Late 1990's, a TV feature program interview a construction businessman. He stay in a landed property value at S$1m. After he diagnosed a kidney patient, he sold his property. His money is not enough to cover medical cost in private medical center. Later, he seek the help from NKF.
A millionare became a subsidised poor patient !

Good Luck.

hongjun said...

There is nothing wrong to be objective in giving a friend advices but then in then end, support should be given to him on whatever decision he makes.

He must have loved his wife a lot and his only wish is to have his wife cured.

hongjun

Anonymous said...

The best insurance against illness is not having an H&S or CI plan but a plan of daily exercise and healthy diet. This plan can prevent the other
plans cannot. Having the other plans only make you complacent and let down your guards.

Anonymous said...

HOW TO LOVE OUR FAMILY MEMBER IF HE/SHE IS VERY SICK?
First, you tell yourself you must be strong, eat well and exercise regularly to relief your stress. You may eat banana - happy fruit!

Next, tell the Nursing Officer you want to meet a Social Worker. She is availbale at all wards of all restructure hospitals and Polyclinics. A counselling session will be conducted. End of session, you ask for the CARE PLAN for both patient and patient's family.
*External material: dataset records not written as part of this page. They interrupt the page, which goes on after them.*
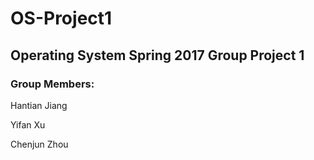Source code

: # OS-Project1
## Operating System Spring 2017 Group Project 1

### **Group Members:**

Hantian Jiang

Yifan Xu

Chenjun Zhou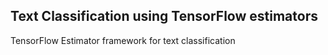 ## Text Classification using TensorFlow estimators

TensorFlow Estimator framework for text classification
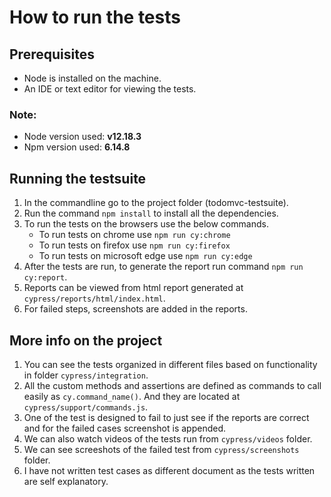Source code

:# How to run the tests

## Prerequisites
- Node is installed on the machine.
- An IDE or text editor for viewing the tests.

### Note:
- Node version used: **v12.18.3**
- Npm version used: **6.14.8**

## Running the testsuite
1. In the commandline go to the project folder (todomvc-testsuite).
2. Run the command `npm install` to install all the dependencies.
3. To run the tests on the browsers use the below commands.
    - To run tests on chrome use `npm run cy:chrome`
    - To run tests on firefox use `npm run cy:firefox`
    - To run tests on microsoft edge use `npm run cy:edge`
4. After the tests are run, to generate the report run command `npm run cy:report`.
5. Reports can be viewed from html report generated at `cypress/reports/html/index.html`.
6. For failed steps, screenshots are added in the reports.

## More info on the project
1. You can see the tests organized in different files based on functionality in folder `cypress/integration`.
2. All the custom methods and assertions are defined as commands to call easily as `cy.command_name()`. And they are located at `cypress/support/commands.js`.
3. One of the test is designed to fail to just see if the reports are correct and for the failed cases screenshot is appended.
4. We can also watch videos of the tests run from `cypress/videos` folder.
5. We can see screeshots of the failed test from `cypress/screenshots` folder.
6. I have not written test cases as different document as the tests written are self explanatory.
Now, your problem (inclusive finacial difficulty) may be half solved . Someone is behind you, you feel better and able to love your family wholeheartly.

In case of private hospital treatment, family can telephone SOS if needed or visit nearest Family Center in all new town for emotion support at very cheap cost.

Good luck.

Anonymous said...

hi mr tan,

it sounds like your friend's wife is terminal.
i think that this doc should lay the prognosis on the table and let the patient and husband decide if they wish to carry on with expensive treatment with only a very slim chance of cure.
if the patient decides to go ahead, there is nothing else to say, but pay and hope for the best.

but if the doc pushes for more chemo/radiotherapy without letting the patient know the chances of cure, then that is not ethical.

it is difficult to measure life with money, but when one is terminally ill, our society and mindsets have to change....make a move towards palliation (making remaining life comfortable and as much quality as possible) rather than attempting cure (heroic medicine, which usually ends in failure and lots more suffering). so yes, i agree with mr tan, if this is a terminal case.

Anonymous said...

I think whatever the decision, it should based on the quailty of life of the patient. Why put rhe patient through the pain and get nothing out of the treatment. I know it is not easily when you are in that situation.
Just my opinion.

Anonymous said...

Sometimes it is not that the insurance agents did not advise clients to take up crit illness or hospital plans but the clients themselves who do not take up the agents advice.Anyway, healthy lifestyle is impt but cannot guard against crit illness. And why blame the ins cos for the high prem, why not blame the hospitals for charging so much?